From a personal perspective, it makes sense to be risk-averse about most goals. Having ten times as much money won’t make you ten times happier, so it doesn’t make sense to bet everything on a 10% chance of increasing your income ten-fold.
However, if your aim is to do good, helping ten people is roughly ten times as good as helping one person, so it can make more sense to take high-risk, high-reward options.
This is especially true if you have a small amount of resources compared to the needs of the problem area you’re working on. In such cases, your individual resources are less likely to get to the point of hitting ‘diminishing marginal returns’.
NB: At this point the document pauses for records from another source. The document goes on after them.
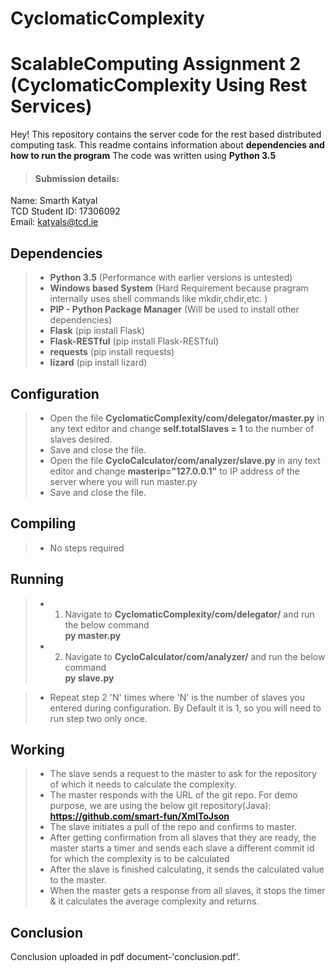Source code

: # CyclomaticComplexity

ScalableComputing Assignment 2 (CyclomaticComplexity Using Rest Services)
===================


Hey! 
This repository contains the server code for the rest based distributed computing task.  This readme contains information about **dependencies and how to run the program** The code was written using **Python 3.5**


>#### <i class="icon-upload"></i> Submission details:
Name: Smarth Katyal
<br>TCD Student ID: 17306092
<br>Email: katyals@tcd.ie

Dependencies
-------------
>- **Python 3.5** (Performance with earlier versions is untested)
>- **Windows based System** (Hard Requirement because pragram internally uses shell commands like mkdir,chdir,etc. )
>- **PIP - Python Package Manager** (Will be used to install other dependencies)
>- **Flask** (pip install Flask)
>- **Flask-RESTful** (pip install Flask-RESTful)
>- **requests** (pip install requests)
>- **lizard** (pip install lizard)


Configuration
-------------

>-  Open the file  **CyclomaticComplexity/com/delegator/master.py** in any text editor and change **self.totalSlaves = 1** to the number of slaves desired.
>- Save and close the file.
>-  Open the file  **CycloCalculator/com/analyzer/slave.py** in any text editor and change **masterip="127.0.0.1"** to IP address of the server where you will run master.py
>- Save and close the file.


Compiling
-------------
>-  No steps required

Running
-------------
>- 1) Navigate to **CyclomaticComplexity/com/delegator/** and run the below command
	 <br>**py master.py**
>- 2) Navigate to **CycloCalculator/com/analyzer/** and run the below command
	 <br>**py slave.py**
   
>- Repeat step 2 'N' times where 'N' is the number of slaves you entered during configuration. By Default it is 1, so you will need to run step two only once.

Working
-------------
>- The slave sends a request to the master to ask for the repository of which it needs to calculate the complexity.
>- The master responds with the URL of the git repo. For demo purpose, we are using the below git repository(Java):
    <br>**https://github.com/smart-fun/XmlToJson**
>- The slave initiates a pull of the repo and confirms to master.
>- After getting confirmation from all slaves that they are ready, the master starts a timer and sends each slave a different commit id for which the complexity is to be calculated
>- After the slave is finished calculating, it sends the calculated value to the master.
>- When the master gets a response from all slaves, it stops the timer & it calculates the average complexity and returns.

Conclusion
-------------
Conclusion uploaded in pdf document-'conclusion.pdf'.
In addition, Open Philanthropy has argued that, within philanthropy, the options with the highest expected impact also tend to be high-risk options. One reason for this is that non-altruistic actors are usually risk-averse, which means that higher-risk options are more neglected. Because of this, Open Philanthropy takes a high-risk, high-reward approach they call ‘hits based giving’.
This reasoning doesn’t apply when you face the risk of significantly setting back your field (as opposed to failing to have an impact). We believe that it makes sense to be more cautious about taking on large risks of this kind, and we cover advice on how to do that in the article on accidental harm.
We often find people are keen to make sure they have some impact, and thus don’t pursue high-risk options — even when they have higher expected value. Unfortunately, if the reasoning above is correct, this will often mean that these risk-averse people are giving up their best opportunities to contribute.
We recommend clearly separating your personal goals from your altruistic goals. With your personal goals, it makes sense to try to reduce the risk you face. However, once you’ve reduced your personal risk to an acceptable level, then you can pursue your impact-focused goals in a risk-neutral way, which means being open to high-risk high-reward options, and perhaps even seeking them out.
Here are some ways to manage career risks:
- Analyse the specific downside scenarios you face. It’s easy to have a vague sense that an option is risky, but when you spell out a realistic worst case scenario, it doesn’t seem so bad. In doing this you might also realise there are straightforward things you can do to reduce the risks.
- Create a ‘Plan Z’ — an option you can definitely pursue if all your other options don’t work out.
- Consider eliminating paths that might cause you to burn out or become very dissatisfied (even if you take the steps above).
- If you’re not in a good position to take risks right now, consider focus on building transferable career capital and financial runway until you feel more comfortable pursuing higher-risk options.